Pentland Brands has eliminated traditional product photo shoots for its wholesale selling packs, replacing them entirely with AI-generated imagery months before physical products exist. This shift, detailed at Shoptalk Europe 2026 in Barcelona, demonstrates how operations teams can bypass supply chain delays and compress timelines from weeks to days.
The company, which operates both wholesale and direct-to-consumer channels, must sell products to partners like Decathlon and JD Sports up to six months in advance. Previously, this required physical samples for shoots, creating bottlenecks when factories ran late or supply chains slipped.
A bottom-up approach to AI adoption
The initiative did not originate from a centralized technology mandate. Instead, Pentland launched an AI entrepreneurs programme inviting employees at every level to train on AI tools and develop business use cases. The company's chief executive set a clear expectation for this distributed experimentation. "We want AI to be a virus that infects the business," the executive said.
This approach yielded two primary categories of use cases: compressing operational timelines and solving structural coordination problems across global teams. For the creative and operations teams, generating product imagery solved a logistical hurdle that predated the technology itself.
Overcoming quality and data hurdles
Reaching publishable quality required significant iteration. "It looked fake for a long time," said Anna, a senior leader at Pentland. "It wasn't realistic enough to evoke genuine inspiration." Brands like Speedo, which require specific contexts like pool locations, demanded higher fidelity than generic outputs could provide, leading the company to partner with Grasswold AI for selling pack production.
Beyond imagery, the operations team developed a real-time negotiation tool. This system allows teams to model pricing, volume, and SKU combinations directly in meetings with suppliers. By running scenarios transparently in the room rather than retreating to spreadsheets, the company reduced back-and-forth communication and accelerated decision-making. Those looking to replicate this type of workflow automation can explore an AI Learning Path for Operations Managers to understand how to structure similar process improvements.
Acknowledged operational gaps
Pentland leadership was transparent about areas where the company still lags. The most significant blocker is data access. Despite running multiple business lines, the company has not yet built the semantic data layer needed for organization-wide querying, and definitions of revenue and margin currently differ across divisions.

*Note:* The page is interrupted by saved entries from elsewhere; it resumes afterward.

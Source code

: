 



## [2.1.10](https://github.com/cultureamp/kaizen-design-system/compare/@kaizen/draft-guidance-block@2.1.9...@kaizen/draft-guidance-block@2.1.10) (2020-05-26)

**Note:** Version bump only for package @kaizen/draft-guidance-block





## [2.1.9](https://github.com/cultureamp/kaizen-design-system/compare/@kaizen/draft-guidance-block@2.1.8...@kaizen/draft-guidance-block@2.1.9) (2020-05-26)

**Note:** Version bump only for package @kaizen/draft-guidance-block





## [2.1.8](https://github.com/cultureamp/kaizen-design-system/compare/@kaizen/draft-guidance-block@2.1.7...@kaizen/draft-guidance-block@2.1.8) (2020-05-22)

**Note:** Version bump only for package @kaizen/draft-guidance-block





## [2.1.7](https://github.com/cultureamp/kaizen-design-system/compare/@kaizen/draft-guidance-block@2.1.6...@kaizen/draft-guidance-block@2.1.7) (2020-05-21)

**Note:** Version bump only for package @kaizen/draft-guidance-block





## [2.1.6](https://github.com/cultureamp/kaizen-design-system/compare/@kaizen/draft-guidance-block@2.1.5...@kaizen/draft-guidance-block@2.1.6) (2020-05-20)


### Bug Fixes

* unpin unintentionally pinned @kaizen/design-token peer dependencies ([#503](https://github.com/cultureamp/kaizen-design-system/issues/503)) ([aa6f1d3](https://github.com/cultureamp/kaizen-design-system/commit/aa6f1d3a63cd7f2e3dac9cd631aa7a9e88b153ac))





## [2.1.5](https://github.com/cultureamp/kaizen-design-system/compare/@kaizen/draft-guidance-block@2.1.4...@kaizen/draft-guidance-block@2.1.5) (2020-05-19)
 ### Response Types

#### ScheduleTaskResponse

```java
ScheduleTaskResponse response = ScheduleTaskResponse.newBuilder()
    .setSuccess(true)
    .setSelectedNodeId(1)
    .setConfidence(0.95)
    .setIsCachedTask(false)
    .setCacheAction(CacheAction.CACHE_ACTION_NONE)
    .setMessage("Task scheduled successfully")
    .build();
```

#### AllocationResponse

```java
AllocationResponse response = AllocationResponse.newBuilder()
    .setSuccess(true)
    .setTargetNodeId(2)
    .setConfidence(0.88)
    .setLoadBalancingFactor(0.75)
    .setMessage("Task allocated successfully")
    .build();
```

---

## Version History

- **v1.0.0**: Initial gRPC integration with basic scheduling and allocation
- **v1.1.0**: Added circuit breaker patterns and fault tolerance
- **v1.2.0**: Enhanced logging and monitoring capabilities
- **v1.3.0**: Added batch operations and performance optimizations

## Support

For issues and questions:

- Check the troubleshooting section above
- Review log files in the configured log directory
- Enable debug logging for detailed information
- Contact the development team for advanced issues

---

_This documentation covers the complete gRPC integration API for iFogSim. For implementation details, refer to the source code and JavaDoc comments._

The second gap is return on investment quantification. While executives have observed time and cost savings through anecdotal evidence, translating distributed, qualitative experimentation into a documented financial case remains an ongoing challenge. These two hurdles are common across organizations attempting to scale AI for Operations, where fragmented data and unproven ROI often stall progress.
Why this matters for operations professionals
The Pentland case illustrates that large-scale AI adoption rarely begins with a perfect, centralized technology strategy. It starts by establishing a permission structure for broad experimentation, followed by a rigorous review to consolidate the most effective use cases. For operations teams, the primary takeaway is that success depends less on the specific AI tools selected and more on building a repeatable process to turn scattered experiments into permanent operational capabilities.